Content starts

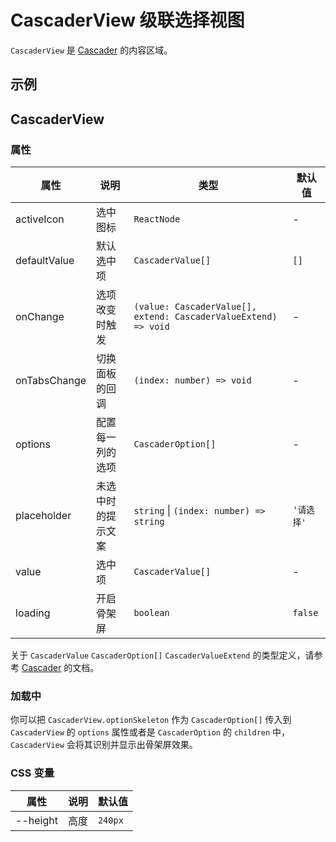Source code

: # CascaderView 级联选择视图

`CascaderView` 是 [Cascader](/zh/components/cascader) 的内容区域。

## 示例

<code src="./demos/demo1.tsx"></code>

## CascaderView

### 属性

| 属性 | 说明 | 类型 | 默认值 |
| --- | --- | --- | --- |
| activeIcon | 选中图标 | `ReactNode` | - |
| defaultValue | 默认选中项 | `CascaderValue[]` | `[]` |
| onChange | 选项改变时触发 | `(value: CascaderValue[], extend: CascaderValueExtend) => void` | - |
| onTabsChange | 切换面板的回调 | `(index: number) => void` | - |
| options | 配置每一列的选项 | `CascaderOption[]` | - |
| placeholder | 未选中时的提示文案 | `string` \| `(index: number) => string` | `'请选择'` |
| value | 选中项 | `CascaderValue[]` | - |
| loading | 开启骨架屏 | `boolean` | `false` |

关于 `CascaderValue` `CascaderOption[]` `CascaderValueExtend` 的类型定义，请参考 [Cascader](/zh/components/cascader#api) 的文档。

### 加载中 <Experimental></Experimental>

你可以把 `CascaderView.optionSkeleton` 作为 `CascaderOption[]` 传入到 `CascaderView` 的 `options` 属性或者是 `CascaderOption` 的 `children` 中，`CascaderView` 会将其识别并显示出骨架屏效果。

### CSS 变量

| 属性     | 说明 | 默认值  |
| -------- | ---- | ------- |
| --height | 高度 | `240px` |

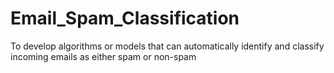 # Email_Spam_Classification
To develop algorithms or models that can automatically identify and classify incoming emails as either spam or non-spam
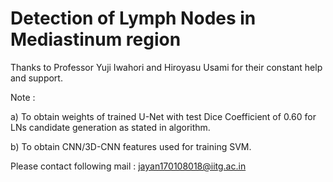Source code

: # Detection of Lymph Nodes in Mediastinum region

Thanks to Professor Yuji Iwahori and Hiroyasu Usami for their constant help and support.

Note :

a) To obtain weights of trained U-Net with test Dice Coefficient of 0.60 for LNs candidate generation as stated in algorithm.

b) To obtain CNN/3D-CNN features used for training SVM.

Please contact following mail : jayan170108018@iitg.ac.in
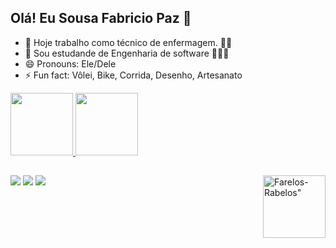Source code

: ## Olá! Eu Sousa Fabricio Paz 👋

- 🔭 Hoje trabalho como técnico de enfermagem. 🏥💉
- 🌱 Sou estudande de Engenharia de software 🧑🏻‍💻
- 😄 Pronouns: Ele/Dele
- ⚡ Fun fact: Vôlei, Bike, Corrida, Desenho, Artesanato

<div>
  <a href="https://github.com/FarelosRabelos'>
    <img height="150cm" src="https://github-readme-stats.vercel.app/api?username=FarelosRabelos&show_icons=true&theme=synthwave"/>
    <img height="100cm" src="https://github-readme-stats.vercel.app/api?username=FarelosRabelos&show_icons=true&theme=synthwave&include_all_commits=true&count_private=true"/>
    <img height="100cm" src="https://github-readme-stats.vercel.app/api/top-langs/?username=FarelosRabelos&layout=compact&langs_count=16&theme=synthwave"/">
</div>

  ##
 
<div> 
 <a href="https://discord.com/channels/1400537102348980354/1400537103061745719" target="_blank"><img src="https://img.shields.io/badge/Discord-7289DA?style=for-the-badge&logo=discord&logoColor=white" target="_blank"></a> 
  <a href = "mailto:fspaz98@icloud.com"><img src="https://img.shields.io/badge/-Gmail-%23333?style=for-the-badge&logo=gmail&logoColor=white" target="_blank"></a>
  <a href="https://www.linkedin.com/in/fabricio-paz-1707b8348" target="_blank"><img src="https://img.shields.io/badge/-LinkedIn-%230077B5?style=for-the-badge&logo=linkedin&logoColor=white" target="_blank"></a>
  <img height="100" align="right" alt=Farelos-Rabelos" src="https://cdn.discordapp.com/attachments/1400544130681143317/1400544236725600396/download20250704152140.png?ex=688d05f6&is=688bb476&hm=473853cec77e65d0e3e617766f1a5e22449e0965d7ce9e2c856ad5d4d0d17f9f&">
  
</div>
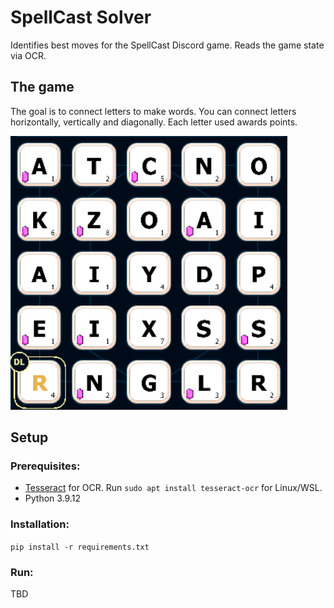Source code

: # SpellCast Solver

Identifies best moves for the SpellCast Discord game. Reads the game state via OCR.

## The game
The goal is to connect letters to make words. You can connect letters horizontally, vertically and diagonally. Each letter used awards points.

![sample game](./sample_data/game.png)

## Setup

### Prerequisites:
- [Tesseract](https://github.com/UB-Mannheim/tesseract/wiki) for OCR. Run `sudo apt install tesseract-ocr` for Linux/WSL.
- Python 3.9.12

### Installation:
 `pip install -r requirements.txt`

### Run:
TBD
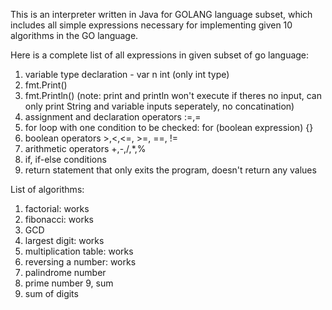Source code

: This is an interpreter written in Java for GOLANG language subset, which includes all simple expressions necessary for implementing given 10 algorithms in the GO language. 

Here is a complete list  of all expressions in given subset of go language:
1. variable type declaration - var n int (only int type)
2. fmt.Print()
3. fmt.Println()   (note: print and println won't execute if theres no input, can only print String and variable inputs seperately, no concatination)
4. assignment and declaration operators :=,=
5. for loop with one condition to be checked: for (boolean expression) {} 
6. boolean operators >,<,<=, >=, ==, != 
7. arithmetic operators +,-,/,*,%
8. if, if-else conditions 
9. return statement that only exits the program, doesn't return any values


List of algorithms: 
1. factorial: works
2. fibonacci: works 
3. GCD
4. largest digit: works 
5. multiplication table: works 
6. reversing a number: works
7. palindrome number 
8. prime number
9, sum
10. sum of digits 
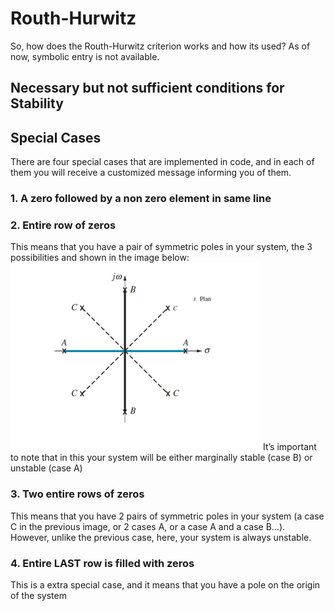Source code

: # Routh-Hurwitz
So, how does the Routh-Hurwitz criterion works and how its used?
As of now, symbolic entry is not available. 

## Necessary but not sufficient conditions for Stability

## Special Cases
There are four special cases that are implemented in code, and in each of them you will receive a customized message informing you of them.

### 1. A zero followed by a non zero element in same line

### 2. Entire row of zeros
This means that you have a pair of symmetric poles in your system, the 3 possibilities and shown in the image below:
![Image](Images/Symmetric_Poles.png)
It’s important to note that in this your system will be either marginally stable (case B) or unstable (case A)


### 3. Two entire rows of zeros
This means that you have 2 pairs of symmetric poles in your system (a case C in the previous image, or 2 cases A, or a case A and a case B…).
However, unlike the previous case, here,  your system is always unstable.

### 4. Entire LAST row is filled with zeros
This is a extra special case, and it means that you have a pole on the origin of the system
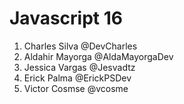 # Javascript 16

1. Charles Silva @DevCharles
2. Aldahir Mayorga @AldaMayorgaDev
3. Jessica Vargas @Jesvadtz
4. Erick Palma @ErickPSDev
5. Victor Cosmse @vcosme
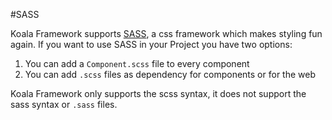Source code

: #SASS

Koala Framework supports [SASS](http://sass-lang.com/), a css framework which makes styling fun again. If you want to use SASS in your Project you have two options:

1. You can add a `Component.scss` file to every component
2. You can add `.scss` files as dependency for components or for the web

Koala Framework only supports the scss syntax, it does not support the sass syntax or `.sass` files.
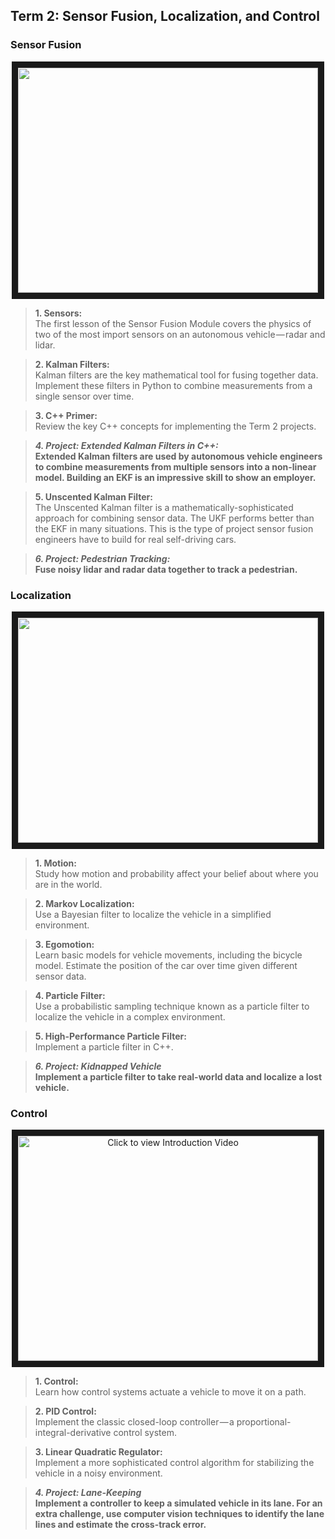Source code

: ## Term 2: Sensor Fusion, Localization, and Control


### Sensor Fusion
<p align="center"><a target="_blank"><img src="https://cdn-images-1.medium.com/max/800/1*cucK1uncJXoiVYAEvJQd1Q.png" 
width="480" height="360" border="10" /></a></p>

> **1. Sensors:**  
The first lesson of the Sensor Fusion Module covers the physics of two of the most import sensors on an autonomous vehicle — radar and lidar.

> **2. Kalman Filters:**  
Kalman filters are the key mathematical tool for fusing together data. Implement these filters in Python to combine measurements from a single sensor over time.

> **3. C++ Primer:**  
Review the key C++ concepts for implementing the Term 2 projects.

> **_4. Project: Extended Kalman Filters in C++:_**  
**Extended Kalman filters are used by autonomous vehicle engineers to combine measurements from multiple sensors into a non-linear model. Building an EKF is an impressive skill to show an employer.**

> **5. Unscented Kalman Filter:**  
The Unscented Kalman filter is a mathematically-sophisticated approach for combining sensor data. The UKF performs better than the EKF in many situations. This is the type of project sensor fusion engineers have to build for real self-driving cars.

> **_6. Project: Pedestrian Tracking:_**  
**Fuse noisy lidar and radar data together to track a pedestrian.**

### Localization
<p align="center"><a target="_blank"><img src="https://cdn-images-1.medium.com/max/800/1*I1Tly02tvTOUWrs2COkBFw.png" 
width="480" height="360" border="10" /></a></p>

> **1. Motion:**  
Study how motion and probability affect your belief about where you are in the world.

> **2. Markov Localization:**  
Use a Bayesian filter to localize the vehicle in a simplified environment.

> **3. Egomotion:**  
Learn basic models for vehicle movements, including the bicycle model. Estimate the position of the car over time given different sensor data.

> **4. Particle Filter:**  
Use a probabilistic sampling technique known as a particle filter to localize the vehicle in a complex environment.

> **5. High-Performance Particle Filter:**  
Implement a particle filter in C++.

> **_6. Project: Kidnapped Vehicle_**  
**Implement a particle filter to take real-world data and localize a lost vehicle.**

### Control
<p align="center"><a href="http://www.youtube.com/watch?feature=player_embedded&v=YMzXAWNDyJg
" target="_blank"><img src="http://img.youtube.com/vi/YMzXAWNDyJg/0.jpg" 
alt="Click to view Introduction Video" width="480" height="360" border="10" /></a></p>

> **1. Control:**  
Learn how control systems actuate a vehicle to move it on a path.

> **2. PID Control:**  
Implement the classic closed-loop controller — a proportional-integral-derivative control system.

> **3. Linear Quadratic Regulator:**  
Implement a more sophisticated control algorithm for stabilizing the vehicle in a noisy environment.

> **_4. Project: Lane-Keeping_**  
**Implement a controller to keep a simulated vehicle in its lane. For an extra challenge, use computer vision techniques to identify the lane lines and estimate the cross-track error.**

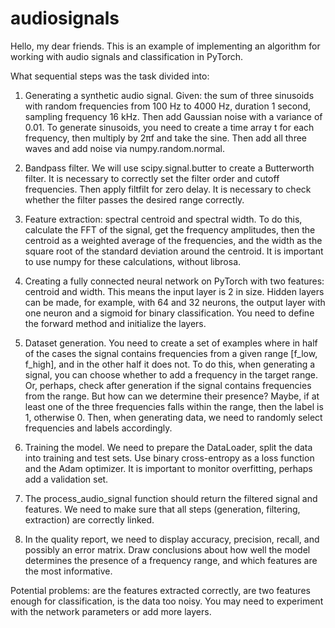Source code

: # audiosignals
Hello, my dear friends. This is an example of implementing an algorithm for working with audio signals and classification in PyTorch.

What sequential steps was the task divided into:

1. Generating a synthetic audio signal. Given: the sum of three sinusoids with random frequencies from 100 Hz to 4000 Hz, duration 1 second, sampling frequency 16 kHz. Then add Gaussian noise with a variance of 0.01. To generate sinusoids, you need to create a time array t for each frequency, then multiply by 2πf and take the sine. Then add all three waves and add noise via numpy.random.normal.

2. Bandpass filter. We will use scipy.signal.butter to create a Butterworth filter. It is necessary to correctly set the filter order and cutoff frequencies. Then apply filtfilt for zero delay. It is necessary to check whether the filter passes the desired range correctly.

3. Feature extraction: spectral centroid and spectral width. To do this, calculate the FFT of the signal, get the frequency amplitudes, then the centroid as a weighted average of the frequencies, and the width as the square root of the standard deviation around the centroid. It is important to use numpy for these calculations, without librosa.

4. Creating a fully connected neural network on PyTorch with two features: centroid and width. This means the input layer is 2 in size. Hidden layers can be made, for example, with 64 and 32 neurons, the output layer with one neuron and a sigmoid for binary classification. You need to define the forward method and initialize the layers.

5. Dataset generation. You need to create a set of examples where in half of the cases the signal contains frequencies from a given range [f_low, f_high], and in the other half it does not. To do this, when generating a signal, you can choose whether to add a frequency in the target range. Or, perhaps, check after generation if the signal contains frequencies from the range. But how can we determine their presence? Maybe, if at least one of the three frequencies falls within the range, then the label is 1, otherwise 0. Then, when generating data, we need to randomly select frequencies and labels accordingly.

6. Training the model. We need to prepare the DataLoader, split the data into training and test sets. Use binary cross-entropy as a loss function and the Adam optimizer. It is important to monitor overfitting, perhaps add a validation set.

7. The process_audio_signal function should return the filtered signal and features. We need to make sure that all steps (generation, filtering, extraction) are correctly linked.

8. In the quality report, we need to display accuracy, precision, recall, and possibly an error matrix. Draw conclusions about how well the model determines the presence of a frequency range, and which features are the most informative.

Potential problems: are the features extracted correctly, are two features enough for classification, is the data too noisy. You may need to experiment with the network parameters or add more layers.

Content ends

▶ [ABOUT THIS EXERCISE]: Transcribe, exactly and without pictures, everything in the data from the line with "options | 配置每一列的选项" down to the line with "a) To obtain", both included.

▶ [EXERCISE RESULT]:
| options | 配置每一列的选项 | `CascaderOption[]` | - |
| placeholder | 未选中时的提示文案 | `string` \| `(index: number) => string` | `'请选择'` |
| value | 选中项 | `CascaderValue[]` | - |
| loading | 开启骨架屏 | `boolean` | `false` |

关于 `CascaderValue` `CascaderOption[]` `CascaderValueExtend` 的类型定义，请参考 [Cascader](/zh/components/cascader#api) 的文档。

### 加载中 <Experimental></Experimental>

你可以把 `CascaderView.optionSkeleton` 作为 `CascaderOption[]` 传入到 `CascaderView` 的 `options` 属性或者是 `CascaderOption` 的 `children` 中，`CascaderView` 会将其识别并显示出骨架屏效果。

### CSS 变量

| 属性     | 说明 | 默认值  |
| -------- | ---- | ------- |
| --height | 高度 | `240px` |

 # Email_Spam_Classification
To develop algorithms or models that can automatically identify and classify incoming emails as either spam or non-spam
Source code

: # Detection of Lymph Nodes in Mediastinum region

Thanks to Professor Yuji Iwahori and Hiroyasu Usami for their constant help and support.

Note :

a) To obtain weights of trained U-Net with test Dice Coefficient of 0.60 for LNs candidate generation as stated in algorithm.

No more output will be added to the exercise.